Most of the terms used in these hints are explained in the Glossary and examples are available by clicking on the entry under “See also”. Where the hint describes a construct as “usual” this means that more help can be found in The Usual Suspects, which gives a number of the elements commonly used in the wordplay. Another useful page is Wolves in Sheep’s Clothing, which features words with meanings that are not always immediately obvious.

A full review of this puzzle will be published after the closing date for submissions.

Some hints follow.

Across

1a    Calculation by girl without delay (7)
A three-letter calculation followed by a girl’s name

9a    Cool US soldier in rain gear (5)
A colloquial use of cool in the sense of excellent is derived by putting an item of rain gear around our usual US soldier

10a    Film magazines? Put tons in boxes (9)
A word meaning to put and T(ons) inside some boxes

11a    Temptation to pinch one three times to reveal texts (10)
A temptation or enticement around (to pinch) I (one), T(ime), a long period of time and T(ime) (time + time + time = three times)

25a    Important German city — it is round a lake (9)
A German city followed by the reversal (is round) of IT, the A from the clue and L(ake)

26a    Looking from the East, name part of UK that’s ready to blossom (2,3)
A verb meaning to name and the two-letter abbreviation for a part of the UK, all reversed (looking from the East in an across clue)

27a    Low quality? (7)
The quality of feeling low or sorrowful

28a    Dashed dog, having nothing to eat, shows resentement resentment (7)
A three-letter verb meaning dashed followed by a worthless dog around (to eat) the letter that resembles nothing

Down

1d    Son with great taste (6)
S(on) is followed by an adjective meaning great or considerable

2d    Could pay, putting away father’s stout (6)
A five-letter word meaning could (although pedants could argue that they do not have the same meaning!) followed by (pa)Y without (putting away) PA (father)

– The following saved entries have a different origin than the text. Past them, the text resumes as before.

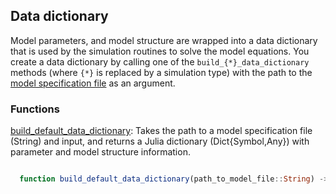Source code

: ## Data dictionary
Model parameters, and model structure are wrapped into a data dictionary that is used by the simulation routines
to solve the model equations. You create a data dictionary by calling one of the ``build_{*}_data_dictionary`` methods
(where ``{*}`` is replaced by a simulation type) with the path to the [model specification file](../model/index.md) as an argument.  

### Functions
[build_default_data_dictionary](https://github.com/varnerlab/GRNSimKit/blob/master/src/Data.jl): Takes the path to a
model specification file (String) and input, and returns a Julia dictionary (Dict{Symbol,Any}) with parameter and model structure information.

```jl

  function build_default_data_dictionary(path_to_model_file::String) -> Dict{Symbol,Any}

``` 
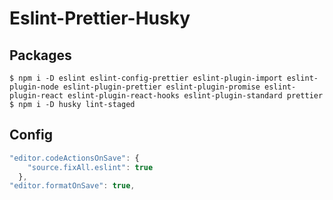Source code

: # Eslint-Prettier-Husky

## Packages

```text
$ npm i -D eslint eslint-config-prettier eslint-plugin-import eslint-plugin-node eslint-plugin-prettier eslint-plugin-promise eslint-plugin-react eslint-plugin-react-hooks eslint-plugin-standard prettier
$ npm i -D husky lint-staged
```

## Config

```js
"editor.codeActionsOnSave": {
    "source.fixAll.eslint": true
  },
"editor.formatOnSave": true,
```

3d    Lacy shifts worn by one in church without any slips (10)
An anagram (shifts) of LACY around a clergyman (one who assists a vicar)

7d    Religious person caught cold hosting at Hindu festival (8)
C(aught) and C(old) around (hosting) AT from the clue and a Hindu spring festival

15d    Abigail fibs about information technology skills (9)
ABI(gail) followed by some fibs around I(nformation) T(echnology)

17d    Is shedding one lock of hair? Edward’s worried (8)
Start with (I)S without (shedding) I (one) and then add a lock of hair and ED(ward)

23d    King perhaps left after game with the Queen (5)
L(eft) after a game and before (with) the Queen’s regnal cipher

24d    Plant expert secures stake (4)
hidden (secures) inside the clue

The Crossword Club is now open.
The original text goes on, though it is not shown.